The reasons behind the sarin gas attack remain an enigma.
Cult members have said they believed Asahara's prophesy that an apocalypse was coming and they alone would survive it.
Even before the attack, in 1989, lawyer Tsutsumi Sakamoto, who opposed the cult, his wife and baby boy were murdered by cult members.
Tomomasa Nakagawa, a doctor also executed Friday, and several other cultists broke into the Sakamotos' apartment late at night, strangled them to death and buried them in the mountains.
Cult activities escalated after the defeat of Aum members in the 1990 parliamentary election. During their bizarre election campaign, Asahara and his top disciples sang and danced to the guru's songs.
In June 1994, the cult spread sarin gas in Matsumoto in central Japan, killing eight people and injuring more than 140 others, in an attack targeting residents who were protesting the cult's presence in their neighborhood and court officials handling their legal disputes.
Nakagawa and key members produced sarin at a cult compound and sprayed it from a van, in what was later regarded as an experiment for the subsequent subway gassing.
Under intensifying scrutiny from the government, the cult plotted the larger sarin attack on the subways in Tokyo on March 20, 1995.
Asahara guided the attack, according to testimony by his right-hand man, Yoshihiro Inoue, who also was executed Friday.
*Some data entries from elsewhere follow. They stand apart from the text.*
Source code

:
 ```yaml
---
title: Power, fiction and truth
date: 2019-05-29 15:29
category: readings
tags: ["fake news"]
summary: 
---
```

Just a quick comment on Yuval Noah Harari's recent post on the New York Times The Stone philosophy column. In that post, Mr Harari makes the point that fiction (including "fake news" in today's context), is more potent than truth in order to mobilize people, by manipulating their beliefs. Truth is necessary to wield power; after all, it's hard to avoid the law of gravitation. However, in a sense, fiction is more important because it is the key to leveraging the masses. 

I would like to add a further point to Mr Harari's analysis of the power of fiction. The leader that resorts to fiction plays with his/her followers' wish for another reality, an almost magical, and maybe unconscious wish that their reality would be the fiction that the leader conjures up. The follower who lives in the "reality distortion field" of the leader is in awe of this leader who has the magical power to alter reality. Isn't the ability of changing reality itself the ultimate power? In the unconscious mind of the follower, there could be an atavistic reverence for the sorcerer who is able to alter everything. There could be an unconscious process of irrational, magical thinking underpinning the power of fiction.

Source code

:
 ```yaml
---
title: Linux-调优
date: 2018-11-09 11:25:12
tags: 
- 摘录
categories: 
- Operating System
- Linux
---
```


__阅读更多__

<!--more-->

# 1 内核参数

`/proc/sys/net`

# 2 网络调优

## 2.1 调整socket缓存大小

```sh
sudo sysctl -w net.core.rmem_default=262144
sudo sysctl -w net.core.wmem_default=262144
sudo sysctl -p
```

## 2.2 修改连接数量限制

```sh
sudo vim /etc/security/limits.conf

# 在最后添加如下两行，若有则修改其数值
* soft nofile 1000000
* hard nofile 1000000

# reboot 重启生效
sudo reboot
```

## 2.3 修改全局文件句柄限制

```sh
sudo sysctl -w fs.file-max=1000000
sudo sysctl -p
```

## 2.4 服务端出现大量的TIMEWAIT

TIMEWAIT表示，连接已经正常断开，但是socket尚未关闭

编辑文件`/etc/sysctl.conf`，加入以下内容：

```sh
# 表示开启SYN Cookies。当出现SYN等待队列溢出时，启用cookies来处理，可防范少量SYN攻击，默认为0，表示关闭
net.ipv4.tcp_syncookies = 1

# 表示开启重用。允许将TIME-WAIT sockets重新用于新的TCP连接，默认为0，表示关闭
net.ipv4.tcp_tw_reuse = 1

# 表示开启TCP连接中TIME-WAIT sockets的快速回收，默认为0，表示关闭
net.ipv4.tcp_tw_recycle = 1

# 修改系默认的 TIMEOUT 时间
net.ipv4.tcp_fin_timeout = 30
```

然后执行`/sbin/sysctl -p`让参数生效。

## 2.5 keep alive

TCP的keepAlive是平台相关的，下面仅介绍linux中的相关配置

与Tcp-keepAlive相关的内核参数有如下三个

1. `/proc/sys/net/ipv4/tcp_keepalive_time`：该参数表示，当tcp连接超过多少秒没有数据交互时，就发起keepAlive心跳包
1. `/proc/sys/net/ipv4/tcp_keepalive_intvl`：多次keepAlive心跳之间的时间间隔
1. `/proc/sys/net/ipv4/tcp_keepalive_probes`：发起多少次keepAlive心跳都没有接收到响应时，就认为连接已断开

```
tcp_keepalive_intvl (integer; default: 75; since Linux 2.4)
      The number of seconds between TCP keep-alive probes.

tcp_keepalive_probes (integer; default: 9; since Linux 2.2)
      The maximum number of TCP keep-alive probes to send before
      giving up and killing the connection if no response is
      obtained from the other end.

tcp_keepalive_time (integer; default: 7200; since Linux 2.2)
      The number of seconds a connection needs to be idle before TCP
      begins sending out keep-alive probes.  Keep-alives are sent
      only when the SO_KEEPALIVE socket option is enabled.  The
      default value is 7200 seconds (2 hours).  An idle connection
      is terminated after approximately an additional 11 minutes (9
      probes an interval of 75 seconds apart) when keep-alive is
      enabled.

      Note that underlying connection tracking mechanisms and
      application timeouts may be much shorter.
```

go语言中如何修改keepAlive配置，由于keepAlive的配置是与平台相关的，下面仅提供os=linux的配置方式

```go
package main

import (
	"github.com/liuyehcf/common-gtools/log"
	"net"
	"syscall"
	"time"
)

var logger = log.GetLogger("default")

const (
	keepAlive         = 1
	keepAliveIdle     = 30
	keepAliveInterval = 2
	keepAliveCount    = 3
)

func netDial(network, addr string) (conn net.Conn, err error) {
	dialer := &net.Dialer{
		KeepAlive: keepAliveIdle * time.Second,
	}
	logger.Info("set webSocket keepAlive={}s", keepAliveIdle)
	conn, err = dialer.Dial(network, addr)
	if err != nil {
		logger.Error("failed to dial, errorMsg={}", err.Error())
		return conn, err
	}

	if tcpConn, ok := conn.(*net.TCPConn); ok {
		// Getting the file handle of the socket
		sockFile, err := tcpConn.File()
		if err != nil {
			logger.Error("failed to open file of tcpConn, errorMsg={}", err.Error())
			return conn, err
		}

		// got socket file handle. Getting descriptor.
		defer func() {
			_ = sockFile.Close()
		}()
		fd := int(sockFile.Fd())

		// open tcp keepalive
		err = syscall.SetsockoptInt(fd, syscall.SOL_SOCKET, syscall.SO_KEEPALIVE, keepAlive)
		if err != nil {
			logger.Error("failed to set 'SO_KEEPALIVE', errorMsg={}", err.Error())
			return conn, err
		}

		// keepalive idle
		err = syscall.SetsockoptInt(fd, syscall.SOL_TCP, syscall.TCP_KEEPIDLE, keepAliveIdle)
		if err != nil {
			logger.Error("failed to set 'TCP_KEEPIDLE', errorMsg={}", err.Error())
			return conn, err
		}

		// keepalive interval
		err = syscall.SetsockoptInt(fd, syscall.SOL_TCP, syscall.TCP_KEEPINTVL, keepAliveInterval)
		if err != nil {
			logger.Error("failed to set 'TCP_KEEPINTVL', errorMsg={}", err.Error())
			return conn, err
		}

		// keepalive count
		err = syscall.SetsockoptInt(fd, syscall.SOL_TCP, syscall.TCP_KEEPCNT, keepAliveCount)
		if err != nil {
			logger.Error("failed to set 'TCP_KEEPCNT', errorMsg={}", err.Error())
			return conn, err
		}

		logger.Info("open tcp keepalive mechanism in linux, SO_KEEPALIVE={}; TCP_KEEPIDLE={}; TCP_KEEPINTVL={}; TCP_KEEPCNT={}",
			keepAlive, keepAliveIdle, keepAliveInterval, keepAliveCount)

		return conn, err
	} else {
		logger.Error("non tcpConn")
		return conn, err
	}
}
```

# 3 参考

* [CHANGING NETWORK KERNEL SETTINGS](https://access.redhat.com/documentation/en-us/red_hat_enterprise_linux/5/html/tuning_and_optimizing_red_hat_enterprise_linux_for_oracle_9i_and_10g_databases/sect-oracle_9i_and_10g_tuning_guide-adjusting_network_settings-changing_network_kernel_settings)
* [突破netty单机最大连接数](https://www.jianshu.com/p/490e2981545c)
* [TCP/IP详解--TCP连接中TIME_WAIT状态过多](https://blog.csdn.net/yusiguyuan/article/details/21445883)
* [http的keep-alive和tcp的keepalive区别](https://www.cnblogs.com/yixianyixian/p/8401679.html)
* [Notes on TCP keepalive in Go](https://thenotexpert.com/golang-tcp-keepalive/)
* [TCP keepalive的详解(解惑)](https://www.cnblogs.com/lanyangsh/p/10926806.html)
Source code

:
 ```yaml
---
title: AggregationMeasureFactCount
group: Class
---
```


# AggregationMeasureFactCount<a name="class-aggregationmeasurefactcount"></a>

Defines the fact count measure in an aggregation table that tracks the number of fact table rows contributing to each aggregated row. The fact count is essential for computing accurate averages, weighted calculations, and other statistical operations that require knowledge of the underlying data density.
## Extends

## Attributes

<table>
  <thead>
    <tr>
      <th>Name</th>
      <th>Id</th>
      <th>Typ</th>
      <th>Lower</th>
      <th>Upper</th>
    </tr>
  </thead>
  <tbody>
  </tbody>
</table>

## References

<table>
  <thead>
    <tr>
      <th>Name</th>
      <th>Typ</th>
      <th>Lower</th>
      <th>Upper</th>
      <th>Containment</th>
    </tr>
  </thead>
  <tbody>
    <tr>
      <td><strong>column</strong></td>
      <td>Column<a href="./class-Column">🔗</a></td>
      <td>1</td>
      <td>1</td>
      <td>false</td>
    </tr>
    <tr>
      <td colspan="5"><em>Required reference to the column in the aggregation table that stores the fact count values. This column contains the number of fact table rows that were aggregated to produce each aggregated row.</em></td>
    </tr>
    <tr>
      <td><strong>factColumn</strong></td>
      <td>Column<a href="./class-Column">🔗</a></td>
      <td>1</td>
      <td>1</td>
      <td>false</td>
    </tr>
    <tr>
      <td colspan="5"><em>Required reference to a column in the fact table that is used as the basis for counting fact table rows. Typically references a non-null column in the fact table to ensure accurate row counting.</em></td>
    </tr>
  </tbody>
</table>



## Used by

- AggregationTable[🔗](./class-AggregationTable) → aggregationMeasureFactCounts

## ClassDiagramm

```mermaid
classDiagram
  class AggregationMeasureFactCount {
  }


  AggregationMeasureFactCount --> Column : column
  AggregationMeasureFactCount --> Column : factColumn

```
Inoue headed Aum's intelligence unit and was one of the few cult members who later turned against Asahara.
The five cultists who carried bags of sarin onto the trains targeted three subway lines converging at Kasumigaseki, Japan's government and political center similar equivalent to Washington's Capitol Hill.
The horrifying scenes in the aftermath of the attack shocked a country where the crime rate is relatively low and people tend to take their personal safety for granted.
The investigation into the attack uncovered more doomsday preparations, weapons arsenals and multiple killings by Aum.
Asahara was captured two months later, dragged out of a hidden compartment in a ceiling where he had holed up to evade arrest.
In 2004, he was convicted of having killed 27 people in 13 murders and other assaults and kidnappings spanning six years that culminated in the subway attack in his elaborate scheme to hasten Armageddon that he threatened.